WHAT YOU HAVE TO DO:
Using the records below, output the stretch that opens with the line containing "and produces a" and closes with the line containing "point sources are", exactly and including both lines, with nothing more.

SUPPLIED DATA:

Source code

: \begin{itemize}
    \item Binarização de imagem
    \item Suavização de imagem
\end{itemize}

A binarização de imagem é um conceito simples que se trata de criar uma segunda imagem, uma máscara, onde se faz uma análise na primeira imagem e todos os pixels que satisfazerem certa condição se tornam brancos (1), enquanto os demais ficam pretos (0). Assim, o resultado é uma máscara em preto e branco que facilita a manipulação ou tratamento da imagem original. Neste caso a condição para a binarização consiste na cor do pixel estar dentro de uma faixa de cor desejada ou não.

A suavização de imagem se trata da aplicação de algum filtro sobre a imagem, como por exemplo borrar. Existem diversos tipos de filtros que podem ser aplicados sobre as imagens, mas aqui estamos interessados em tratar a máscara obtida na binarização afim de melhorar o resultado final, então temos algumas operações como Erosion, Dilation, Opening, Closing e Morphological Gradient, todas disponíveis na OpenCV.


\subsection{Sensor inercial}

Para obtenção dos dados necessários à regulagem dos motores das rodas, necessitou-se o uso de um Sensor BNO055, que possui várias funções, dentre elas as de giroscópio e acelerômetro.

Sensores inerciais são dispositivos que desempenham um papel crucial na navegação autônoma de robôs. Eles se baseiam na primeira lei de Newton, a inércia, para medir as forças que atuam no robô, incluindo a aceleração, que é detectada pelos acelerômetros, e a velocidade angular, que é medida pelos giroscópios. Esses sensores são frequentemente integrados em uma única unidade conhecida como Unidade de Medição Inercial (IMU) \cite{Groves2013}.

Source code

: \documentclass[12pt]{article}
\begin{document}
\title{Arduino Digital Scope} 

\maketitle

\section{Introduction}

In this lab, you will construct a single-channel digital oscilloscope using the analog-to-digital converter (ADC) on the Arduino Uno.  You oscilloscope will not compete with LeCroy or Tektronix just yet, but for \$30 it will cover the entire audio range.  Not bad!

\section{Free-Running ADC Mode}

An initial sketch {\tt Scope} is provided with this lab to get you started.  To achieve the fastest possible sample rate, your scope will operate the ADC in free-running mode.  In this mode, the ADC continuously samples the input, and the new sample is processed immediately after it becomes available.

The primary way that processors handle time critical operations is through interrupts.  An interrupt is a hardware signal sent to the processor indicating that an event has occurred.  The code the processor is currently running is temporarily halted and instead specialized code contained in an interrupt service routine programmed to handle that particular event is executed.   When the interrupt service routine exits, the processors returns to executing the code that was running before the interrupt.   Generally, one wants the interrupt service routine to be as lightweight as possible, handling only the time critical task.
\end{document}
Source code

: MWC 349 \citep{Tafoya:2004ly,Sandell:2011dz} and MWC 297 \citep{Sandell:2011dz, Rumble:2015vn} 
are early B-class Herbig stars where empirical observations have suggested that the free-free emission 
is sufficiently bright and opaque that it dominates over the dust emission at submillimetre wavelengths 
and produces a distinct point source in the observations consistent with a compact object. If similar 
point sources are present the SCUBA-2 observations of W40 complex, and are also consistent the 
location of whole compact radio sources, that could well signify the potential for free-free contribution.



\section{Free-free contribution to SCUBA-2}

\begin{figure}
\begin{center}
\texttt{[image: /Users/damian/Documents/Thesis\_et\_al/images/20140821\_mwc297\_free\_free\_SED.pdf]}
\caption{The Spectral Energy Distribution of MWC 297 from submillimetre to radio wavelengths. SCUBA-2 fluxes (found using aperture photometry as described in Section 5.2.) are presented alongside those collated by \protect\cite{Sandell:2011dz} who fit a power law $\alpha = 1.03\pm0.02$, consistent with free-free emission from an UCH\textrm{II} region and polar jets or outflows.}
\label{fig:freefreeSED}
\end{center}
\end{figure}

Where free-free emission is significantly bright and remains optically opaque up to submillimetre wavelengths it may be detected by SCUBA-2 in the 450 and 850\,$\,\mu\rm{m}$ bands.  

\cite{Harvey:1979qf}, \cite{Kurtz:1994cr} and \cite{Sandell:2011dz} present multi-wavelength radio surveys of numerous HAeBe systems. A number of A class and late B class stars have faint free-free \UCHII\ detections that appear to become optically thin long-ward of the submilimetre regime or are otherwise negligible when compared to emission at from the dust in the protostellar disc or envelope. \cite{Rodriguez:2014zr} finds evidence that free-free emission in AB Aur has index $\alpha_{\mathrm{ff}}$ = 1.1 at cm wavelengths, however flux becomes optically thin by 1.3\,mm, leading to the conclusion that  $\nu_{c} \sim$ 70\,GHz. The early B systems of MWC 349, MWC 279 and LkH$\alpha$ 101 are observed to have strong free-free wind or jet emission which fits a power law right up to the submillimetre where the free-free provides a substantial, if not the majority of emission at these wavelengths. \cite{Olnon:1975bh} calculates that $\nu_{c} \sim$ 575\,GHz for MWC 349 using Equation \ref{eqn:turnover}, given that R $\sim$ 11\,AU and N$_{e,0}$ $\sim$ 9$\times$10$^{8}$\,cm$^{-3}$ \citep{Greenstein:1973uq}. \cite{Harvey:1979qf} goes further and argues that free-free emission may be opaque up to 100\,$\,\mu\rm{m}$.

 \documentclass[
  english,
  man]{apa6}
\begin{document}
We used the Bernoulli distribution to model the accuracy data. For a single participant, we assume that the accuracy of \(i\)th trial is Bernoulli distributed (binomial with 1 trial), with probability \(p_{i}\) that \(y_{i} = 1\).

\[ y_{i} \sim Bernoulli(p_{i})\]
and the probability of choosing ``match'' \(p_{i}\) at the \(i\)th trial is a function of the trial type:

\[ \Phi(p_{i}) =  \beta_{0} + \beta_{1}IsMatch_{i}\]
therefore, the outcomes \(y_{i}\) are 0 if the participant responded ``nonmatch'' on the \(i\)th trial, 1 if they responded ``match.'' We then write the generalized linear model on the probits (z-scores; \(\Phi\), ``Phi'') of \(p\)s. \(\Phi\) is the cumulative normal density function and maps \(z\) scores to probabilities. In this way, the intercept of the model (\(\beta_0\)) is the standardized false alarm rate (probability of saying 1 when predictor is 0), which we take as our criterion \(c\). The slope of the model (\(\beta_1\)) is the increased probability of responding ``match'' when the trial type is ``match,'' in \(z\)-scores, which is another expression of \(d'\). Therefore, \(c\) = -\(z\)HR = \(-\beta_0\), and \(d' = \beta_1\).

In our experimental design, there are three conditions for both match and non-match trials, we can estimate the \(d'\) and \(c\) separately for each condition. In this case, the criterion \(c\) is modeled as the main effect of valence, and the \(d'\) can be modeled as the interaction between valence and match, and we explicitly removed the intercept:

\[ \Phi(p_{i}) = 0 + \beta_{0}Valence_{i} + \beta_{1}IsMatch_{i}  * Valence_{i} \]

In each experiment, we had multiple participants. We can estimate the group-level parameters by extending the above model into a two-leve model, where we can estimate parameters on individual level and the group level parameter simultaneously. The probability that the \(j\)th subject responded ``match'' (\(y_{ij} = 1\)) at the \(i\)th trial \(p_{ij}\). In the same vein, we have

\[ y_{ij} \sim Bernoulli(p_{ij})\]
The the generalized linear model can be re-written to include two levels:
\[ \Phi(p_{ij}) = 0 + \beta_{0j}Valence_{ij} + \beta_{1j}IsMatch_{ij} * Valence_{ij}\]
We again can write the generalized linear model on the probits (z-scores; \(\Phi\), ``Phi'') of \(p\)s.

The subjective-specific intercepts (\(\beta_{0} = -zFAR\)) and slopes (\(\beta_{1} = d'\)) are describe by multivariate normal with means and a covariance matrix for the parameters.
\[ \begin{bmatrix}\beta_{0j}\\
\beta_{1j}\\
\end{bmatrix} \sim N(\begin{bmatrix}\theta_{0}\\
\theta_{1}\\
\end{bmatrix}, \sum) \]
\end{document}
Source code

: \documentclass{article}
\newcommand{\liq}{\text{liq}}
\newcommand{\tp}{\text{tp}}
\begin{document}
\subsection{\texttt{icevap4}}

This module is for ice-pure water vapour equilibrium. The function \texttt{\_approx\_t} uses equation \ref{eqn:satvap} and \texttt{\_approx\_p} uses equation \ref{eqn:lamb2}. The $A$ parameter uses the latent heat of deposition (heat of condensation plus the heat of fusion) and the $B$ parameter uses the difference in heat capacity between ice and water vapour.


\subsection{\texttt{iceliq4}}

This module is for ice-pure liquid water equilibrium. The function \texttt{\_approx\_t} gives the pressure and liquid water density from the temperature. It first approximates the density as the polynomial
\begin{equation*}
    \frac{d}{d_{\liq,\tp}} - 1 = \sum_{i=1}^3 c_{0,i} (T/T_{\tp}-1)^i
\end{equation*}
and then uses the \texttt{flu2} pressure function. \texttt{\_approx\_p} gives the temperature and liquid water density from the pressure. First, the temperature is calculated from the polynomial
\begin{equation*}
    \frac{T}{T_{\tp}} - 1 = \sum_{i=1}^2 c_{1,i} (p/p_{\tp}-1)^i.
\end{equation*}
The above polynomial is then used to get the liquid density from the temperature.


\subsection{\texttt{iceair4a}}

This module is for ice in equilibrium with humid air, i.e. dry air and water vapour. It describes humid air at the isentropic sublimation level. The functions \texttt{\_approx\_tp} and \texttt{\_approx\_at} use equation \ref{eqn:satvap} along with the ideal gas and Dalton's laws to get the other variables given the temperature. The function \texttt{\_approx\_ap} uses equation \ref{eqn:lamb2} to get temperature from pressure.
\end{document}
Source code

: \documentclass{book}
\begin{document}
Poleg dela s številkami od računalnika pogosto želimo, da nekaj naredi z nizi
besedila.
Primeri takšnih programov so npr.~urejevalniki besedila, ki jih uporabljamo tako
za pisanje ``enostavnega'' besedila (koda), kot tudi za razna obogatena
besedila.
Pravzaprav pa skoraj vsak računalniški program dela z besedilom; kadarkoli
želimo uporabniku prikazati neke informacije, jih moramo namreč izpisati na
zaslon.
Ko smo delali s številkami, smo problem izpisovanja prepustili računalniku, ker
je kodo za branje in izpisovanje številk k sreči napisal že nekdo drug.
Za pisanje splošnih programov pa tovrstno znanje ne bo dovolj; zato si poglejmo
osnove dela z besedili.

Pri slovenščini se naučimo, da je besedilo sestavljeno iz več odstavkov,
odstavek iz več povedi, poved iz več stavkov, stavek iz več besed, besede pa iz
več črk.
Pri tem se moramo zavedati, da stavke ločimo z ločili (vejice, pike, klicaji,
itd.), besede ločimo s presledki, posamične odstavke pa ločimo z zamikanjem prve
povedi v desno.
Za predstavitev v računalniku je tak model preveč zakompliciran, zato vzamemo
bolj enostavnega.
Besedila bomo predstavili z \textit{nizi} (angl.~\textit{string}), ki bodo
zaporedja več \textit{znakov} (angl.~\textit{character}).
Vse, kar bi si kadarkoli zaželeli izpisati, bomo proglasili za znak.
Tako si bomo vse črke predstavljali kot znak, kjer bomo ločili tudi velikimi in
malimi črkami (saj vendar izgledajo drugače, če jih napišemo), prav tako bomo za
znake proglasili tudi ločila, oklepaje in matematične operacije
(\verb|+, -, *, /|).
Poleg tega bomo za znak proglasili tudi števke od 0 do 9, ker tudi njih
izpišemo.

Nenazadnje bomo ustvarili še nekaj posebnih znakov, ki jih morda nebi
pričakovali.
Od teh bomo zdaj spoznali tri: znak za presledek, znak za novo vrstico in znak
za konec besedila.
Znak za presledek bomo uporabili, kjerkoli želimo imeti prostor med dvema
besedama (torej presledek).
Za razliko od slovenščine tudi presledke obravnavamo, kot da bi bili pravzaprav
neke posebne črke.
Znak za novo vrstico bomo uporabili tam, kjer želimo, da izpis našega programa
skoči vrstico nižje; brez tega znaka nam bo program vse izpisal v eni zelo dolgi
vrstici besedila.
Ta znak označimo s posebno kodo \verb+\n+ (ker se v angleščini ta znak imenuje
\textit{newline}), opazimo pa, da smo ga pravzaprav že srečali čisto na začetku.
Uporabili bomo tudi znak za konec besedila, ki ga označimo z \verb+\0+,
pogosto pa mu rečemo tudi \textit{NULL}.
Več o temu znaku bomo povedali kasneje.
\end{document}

EXERCISE RESULT:
and produces a distinct point source in the observations consistent with a compact object. If similar 
point sources are present the SCUBA-2 observations of W40 complex, and are also consistent the 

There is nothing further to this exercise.